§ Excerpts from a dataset
# # #

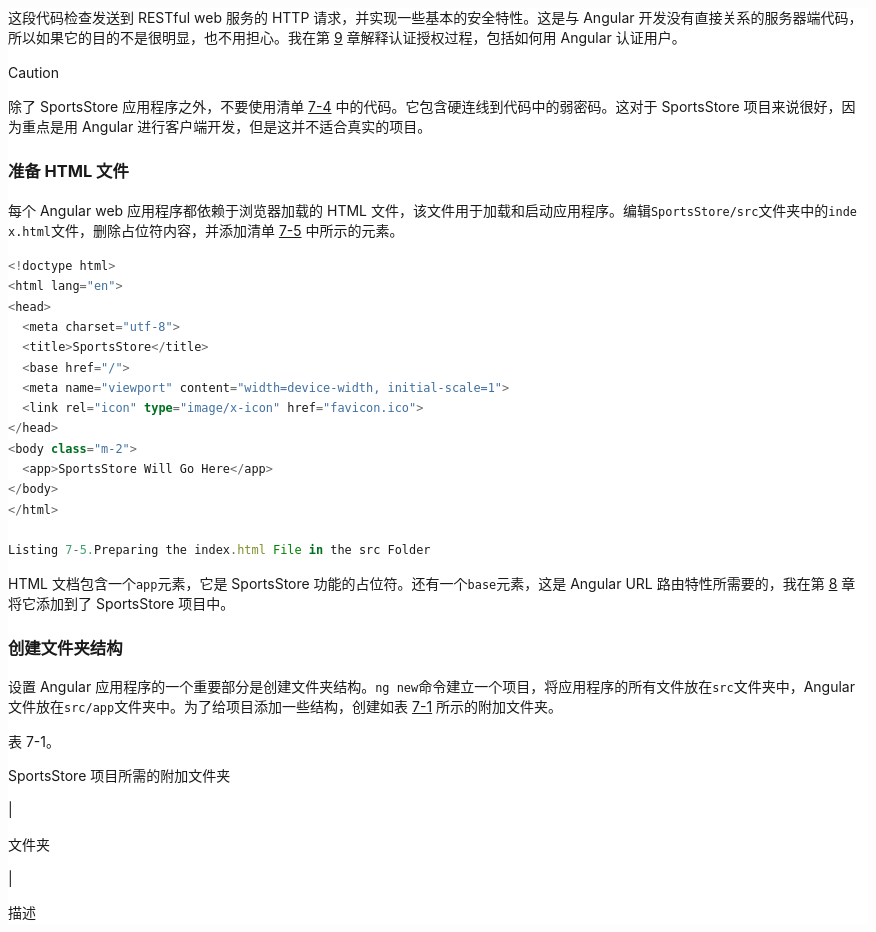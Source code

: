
 ```ts

```

这段代码检查发送到 RESTful web 服务的 HTTP 请求，并实现一些基本的安全特性。这是与 Angular 开发没有直接关系的服务器端代码，所以如果它的目的不是很明显，也不用担心。我在第 [9](09.html) 章解释认证授权过程，包括如何用 Angular 认证用户。

Caution

除了 SportsStore 应用程序之外，不要使用清单 [7-4](#PC6) 中的代码。它包含硬连线到代码中的弱密码。这对于 SportsStore 项目来说很好，因为重点是用 Angular 进行客户端开发，但是这并不适合真实的项目。

### 准备 HTML 文件

每个 Angular web 应用程序都依赖于浏览器加载的 HTML 文件，该文件用于加载和启动应用程序。编辑`SportsStore/src`文件夹中的`index.html`文件，删除占位符内容，并添加清单 [7-5](#PC7) 中所示的元素。

```ts
<!doctype html>
<html lang="en">
<head>
  <meta charset="utf-8">
  <title>SportsStore</title>
  <base href="/">
  <meta name="viewport" content="width=device-width, initial-scale=1">
  <link rel="icon" type="image/x-icon" href="favicon.ico">
</head>
<body class="m-2">
  <app>SportsStore Will Go Here</app>
</body>
</html>

Listing 7-5.Preparing the index.html File in the src Folder

```

HTML 文档包含一个`app`元素，它是 SportsStore 功能的占位符。还有一个`base`元素，这是 Angular URL 路由特性所需要的，我在第 [8](08.html) 章将它添加到了 SportsStore 项目中。

### 创建文件夹结构

设置 Angular 应用程序的一个重要部分是创建文件夹结构。`ng new`命令建立一个项目，将应用程序的所有文件放在`src`文件夹中，Angular 文件放在`src/app`文件夹中。为了给项目添加一些结构，创建如表 [7-1](#Tab1) 所示的附加文件夹。

表 7-1。

SportsStore 项目所需的附加文件夹

<colgroup><col class="tcol1 align-left"> <col class="tcol2 align-left"></colgroup> 
| 

文件夹

 | 

描述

# # #

§ EXERCISE AIM
Determine how many lines of the data above contain the string "index", and answer with the number only.

§ WRITTEN REPLY
2